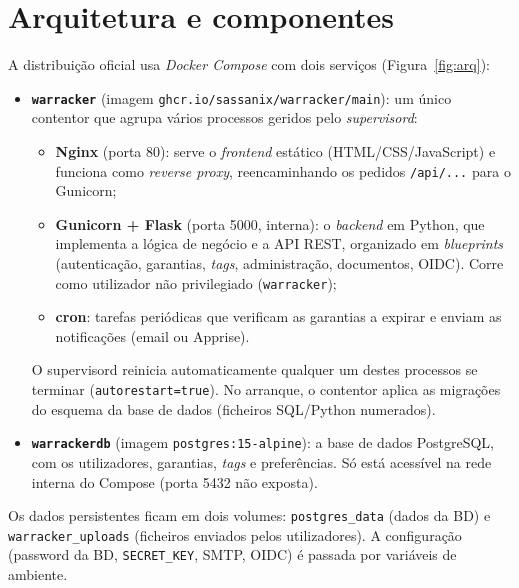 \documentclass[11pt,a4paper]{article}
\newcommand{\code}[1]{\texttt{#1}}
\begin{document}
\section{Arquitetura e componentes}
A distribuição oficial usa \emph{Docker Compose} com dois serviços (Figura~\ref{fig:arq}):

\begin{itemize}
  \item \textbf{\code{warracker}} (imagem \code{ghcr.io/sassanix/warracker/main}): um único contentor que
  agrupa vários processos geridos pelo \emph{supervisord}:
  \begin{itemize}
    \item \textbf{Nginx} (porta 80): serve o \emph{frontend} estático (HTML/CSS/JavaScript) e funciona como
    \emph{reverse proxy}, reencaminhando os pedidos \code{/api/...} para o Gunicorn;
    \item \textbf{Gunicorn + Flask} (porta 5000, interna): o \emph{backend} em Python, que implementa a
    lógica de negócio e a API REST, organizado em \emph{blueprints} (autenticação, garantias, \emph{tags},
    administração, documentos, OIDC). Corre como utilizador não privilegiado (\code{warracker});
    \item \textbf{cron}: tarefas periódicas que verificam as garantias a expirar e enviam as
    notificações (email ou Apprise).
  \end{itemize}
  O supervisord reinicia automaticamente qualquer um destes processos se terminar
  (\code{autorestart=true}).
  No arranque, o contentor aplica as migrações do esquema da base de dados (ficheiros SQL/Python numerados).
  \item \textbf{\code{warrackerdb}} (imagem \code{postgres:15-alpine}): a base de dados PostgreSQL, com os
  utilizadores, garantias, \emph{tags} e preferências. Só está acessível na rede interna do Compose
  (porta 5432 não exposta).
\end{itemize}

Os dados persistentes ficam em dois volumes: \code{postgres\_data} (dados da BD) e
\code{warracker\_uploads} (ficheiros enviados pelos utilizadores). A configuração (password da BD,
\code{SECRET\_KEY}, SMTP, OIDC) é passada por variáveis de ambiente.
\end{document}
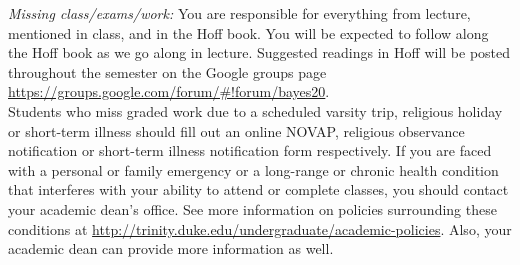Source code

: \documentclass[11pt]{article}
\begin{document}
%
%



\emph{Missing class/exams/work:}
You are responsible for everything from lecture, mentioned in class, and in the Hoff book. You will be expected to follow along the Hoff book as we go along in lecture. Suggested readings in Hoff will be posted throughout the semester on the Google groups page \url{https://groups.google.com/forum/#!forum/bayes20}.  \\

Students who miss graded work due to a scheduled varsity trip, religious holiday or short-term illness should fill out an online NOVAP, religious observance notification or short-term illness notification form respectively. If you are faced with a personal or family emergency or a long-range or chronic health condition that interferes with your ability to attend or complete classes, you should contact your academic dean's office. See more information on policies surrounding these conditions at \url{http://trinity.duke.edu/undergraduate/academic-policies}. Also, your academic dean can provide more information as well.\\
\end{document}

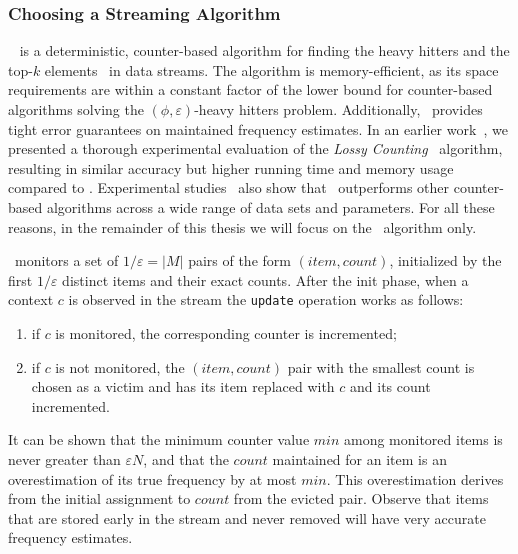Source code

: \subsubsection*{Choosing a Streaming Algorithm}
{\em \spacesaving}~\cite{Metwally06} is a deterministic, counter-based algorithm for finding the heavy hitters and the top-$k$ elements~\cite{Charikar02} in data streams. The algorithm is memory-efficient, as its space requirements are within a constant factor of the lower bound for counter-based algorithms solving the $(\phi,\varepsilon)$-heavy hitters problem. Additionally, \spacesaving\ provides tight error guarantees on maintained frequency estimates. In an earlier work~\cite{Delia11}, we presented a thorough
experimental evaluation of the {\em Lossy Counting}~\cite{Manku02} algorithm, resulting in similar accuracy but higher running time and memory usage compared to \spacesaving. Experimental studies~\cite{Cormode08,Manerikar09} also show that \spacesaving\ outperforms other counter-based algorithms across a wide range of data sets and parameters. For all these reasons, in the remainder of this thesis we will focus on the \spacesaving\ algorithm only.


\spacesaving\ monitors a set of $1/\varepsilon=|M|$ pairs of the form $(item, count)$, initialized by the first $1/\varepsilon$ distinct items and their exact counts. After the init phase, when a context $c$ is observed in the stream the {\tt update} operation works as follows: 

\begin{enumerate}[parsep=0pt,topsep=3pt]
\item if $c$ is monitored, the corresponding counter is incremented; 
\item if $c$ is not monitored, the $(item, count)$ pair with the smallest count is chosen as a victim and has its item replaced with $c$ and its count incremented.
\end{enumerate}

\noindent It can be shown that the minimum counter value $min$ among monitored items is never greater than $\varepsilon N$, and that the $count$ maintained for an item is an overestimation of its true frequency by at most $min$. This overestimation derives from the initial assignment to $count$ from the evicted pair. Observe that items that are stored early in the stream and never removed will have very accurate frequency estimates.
....................
● **What to work on**:
Print the data exactly as written, dropping any images it holds.

● **Written response**:
 \documentclass[11pt,a4paper]{article}
\newcommand{\code}[1]{\texttt{#1}}
\begin{document}
\section{Arquitetura e componentes}
A distribuição oficial usa \emph{Docker Compose} com dois serviços (Figura~\ref{fig:arq}):

\begin{itemize}
  \item \textbf{\code{warracker}} (imagem \code{ghcr.io/sassanix/warracker/main}): um único contentor que
  agrupa vários processos geridos pelo \emph{supervisord}:
  \begin{itemize}
    \item \textbf{Nginx} (porta 80): serve o \emph{frontend} estático (HTML/CSS/JavaScript) e funciona como
    \emph{reverse proxy}, reencaminhando os pedidos \code{/api/...} para o Gunicorn;
    \item \textbf{Gunicorn + Flask} (porta 5000, interna): o \emph{backend} em Python, que implementa a
    lógica de negócio e a API REST, organizado em \emph{blueprints} (autenticação, garantias, \emph{tags},
    administração, documentos, OIDC). Corre como utilizador não privilegiado (\code{warracker});
    \item \textbf{cron}: tarefas periódicas que verificam as garantias a expirar e enviam as
    notificações (email ou Apprise).
  \end{itemize}
  O supervisord reinicia automaticamente qualquer um destes processos se terminar
  (\code{autorestart=true}).
  No arranque, o contentor aplica as migrações do esquema da base de dados (ficheiros SQL/Python numerados).
  \item \textbf{\code{warrackerdb}} (imagem \code{postgres:15-alpine}): a base de dados PostgreSQL, com os
  utilizadores, garantias, \emph{tags} e preferências. Só está acessível na rede interna do Compose
  (porta 5432 não exposta).
\end{itemize}

Os dados persistentes ficam em dois volumes: \code{postgres\_data} (dados da BD) e
\code{warracker\_uploads} (ficheiros enviados pelos utilizadores). A configuração (password da BD,
\code{SECRET\_KEY}, SMTP, OIDC) é passada por variáveis de ambiente.
\end{document}
Source code

: \documentclass[11pt]{article}
\begin{document}
%
%



\emph{Missing class/exams/work:}
You are responsible for everything from lecture, mentioned in class, and in the Hoff book. You will be expected to follow along the Hoff book as we go along in lecture. Suggested readings in Hoff will be posted throughout the semester on the Google groups page \url{https://groups.google.com/forum/#!forum/bayes20}.  \\

Students who miss graded work due to a scheduled varsity trip, religious holiday or short-term illness should fill out an online NOVAP, religious observance notification or short-term illness notification form respectively. If you are faced with a personal or family emergency or a long-range or chronic health condition that interferes with your ability to attend or complete classes, you should contact your academic dean's office. See more information on policies surrounding these conditions at \url{http://trinity.duke.edu/undergraduate/academic-policies}. Also, your academic dean can provide more information as well.\\
\end{document}

Source code

: \subsubsection*{Choosing a Streaming Algorithm}
{\em \spacesaving}~\cite{Metwally06} is a deterministic, counter-based algorithm for finding the heavy hitters and the top-$k$ elements~\cite{Charikar02} in data streams. The algorithm is memory-efficient, as its space requirements are within a constant factor of the lower bound for counter-based algorithms solving the $(\phi,\varepsilon)$-heavy hitters problem. Additionally, \spacesaving\ provides tight error guarantees on maintained frequency estimates. In an earlier work~\cite{Delia11}, we presented a thorough
experimental evaluation of the {\em Lossy Counting}~\cite{Manku02} algorithm, resulting in similar accuracy but higher running time and memory usage compared to \spacesaving. Experimental studies~\cite{Cormode08,Manerikar09} also show that \spacesaving\ outperforms other counter-based algorithms across a wide range of data sets and parameters. For all these reasons, in the remainder of this thesis we will focus on the \spacesaving\ algorithm only.


\spacesaving\ monitors a set of $1/\varepsilon=|M|$ pairs of the form $(item, count)$, initialized by the first $1/\varepsilon$ distinct items and their exact counts. After the init phase, when a context $c$ is observed in the stream the {\tt update} operation works as follows: 

\begin{enumerate}[parsep=0pt,topsep=3pt]
\item if $c$ is monitored, the corresponding counter is incremented; 
\item if $c$ is not monitored, the $(item, count)$ pair with the smallest count is chosen as a victim and has its item replaced with $c$ and its count incremented.
\end{enumerate}

\noindent It can be shown that the minimum counter value $min$ among monitored items is never greater than $\varepsilon N$, and that the $count$ maintained for an item is an overestimation of its true frequency by at most $min$. This overestimation derives from the initial assignment to $count$ from the evicted pair. Observe that items that are stored early in the stream and never removed will have very accurate frequency estimates.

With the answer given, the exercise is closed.